At step 420, the method 400 may include determining, by the wireless circuitry of the receiver, at least one of phase information or amplitude information associated with the wireless signal. For example, the wireless circuitry of the receiver may generate amplitude information and/or phase information, and additionally, other data and/or information. Such data may be generated in a digital or analog format. The amplitude information may include information of the amplitude of one or more received signals over time. The phase information may include information related to the phase of one or more received signals over time. Other information and/or data may include other information related to encoding, transmission source, and/or transmission standard. The wireless circuitry may also distinguish between one or more of the signals received. For example, wireless circuitry may distinguish between a modified wireless signal and a wireless signal 214.
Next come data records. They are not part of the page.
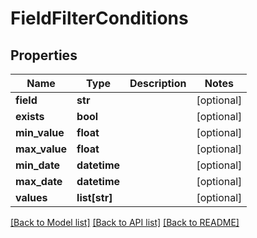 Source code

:# FieldFilterConditions

## Properties
Name | Type | Description | Notes
------------ | ------------- | ------------- | -------------
**field** | **str** |  | [optional] 
**exists** | **bool** |  | [optional] 
**min_value** | **float** |  | [optional] 
**max_value** | **float** |  | [optional] 
**min_date** | **datetime** |  | [optional] 
**max_date** | **datetime** |  | [optional] 
**values** | **list[str]** |  | [optional] 

[[Back to Model list]](../README.md#documentation-for-models) [[Back to API list]](../README.md#documentation-for-api-endpoints) [[Back to README]](../README.md)

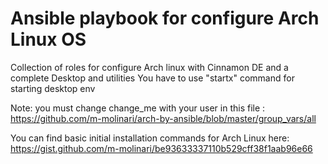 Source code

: # Ansible playbook for configure Arch Linux OS
Collection of roles for configure Arch linux with Cinnamon DE and a complete Desktop and utilities
You have to use "startx" command for starting desktop env

Note:
you must change change_me with your user in this file :
https://github.com/m-molinari/arch-by-ansible/blob/master/group_vars/all

You can find basic initial installation commands for Arch Linux here:
https://gist.github.com/m-molinari/be93633337110b529cff38f1aab96e66
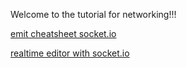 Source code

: Welcome to the tutorial for networking!!!  

[emit cheatsheet socket.io](https://socket.io/docs/v3/emit-cheatsheet/)

[realtime editor with socket.io](https://blog.bitsrc.io/build-a-realtime-editor-using-socket-io-f11703afd55)   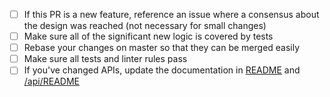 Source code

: <!--
  Thanks for filing a pull request for Chromeless!

  Please look at the following checklist to ensure that your PR
  can be accepted quickly. Once all the items are checked-off (and CircleCI is passing), we will review your PR:
-->

- [ ] If this PR is a new feature, reference an issue where a consensus about the design was reached (not necessary for small changes)
- [ ] Make sure all of the significant new logic is covered by tests
- [ ] Rebase your changes on master so that they can be merged easily
- [ ] Make sure all tests and linter rules pass
- [ ] If you've changed APIs, update the documentation in [README](/) and [/api/README](/api/README.md)
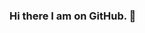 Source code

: ### Hi there I am on GitHub. 👋

<!--
**nitishgit01/nitishgit01** is a ✨ _special_ ✨ repository because its `README.md` (this file) appears on your GitHub profile.

Here are some ideas to get you started:
My Name is Nitish Parkash and I am a Github Global campus student.
- 🔭 I’m currently working on ...
- 🌱 I’m currently learning ...
- 👯 I’m looking to collaborate on ...
- 🤔 I’m looking for help with ...
- 💬 Ask me about ...
- 📫 How to reach me: ...
- 😄 Pronouns: ...
- ⚡ Fun fact: ...
-->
At step 430, the method 400 may include generating, by the receiver using continuous wavelet transformation, at least one of phase data or amplitude data based on the phase information or the amplitude information, respectively. For example, a Continuous Wavelet Transform (CWT) module (e.g., similar to the CWT module 246)) may process signals using wavelet transforms to analyze different frequency components at various scales. This module may identify and isolate specific features within a signal. In some examples, the CWT module 246 may process analog data (e.g., the wireless signal before the ADC). In some examples, the CWT module 246 may process digital data (e.g., data after conversion into a digital format by ADC 244). The CWT model may thus transform the phase information and/or the amplitude information.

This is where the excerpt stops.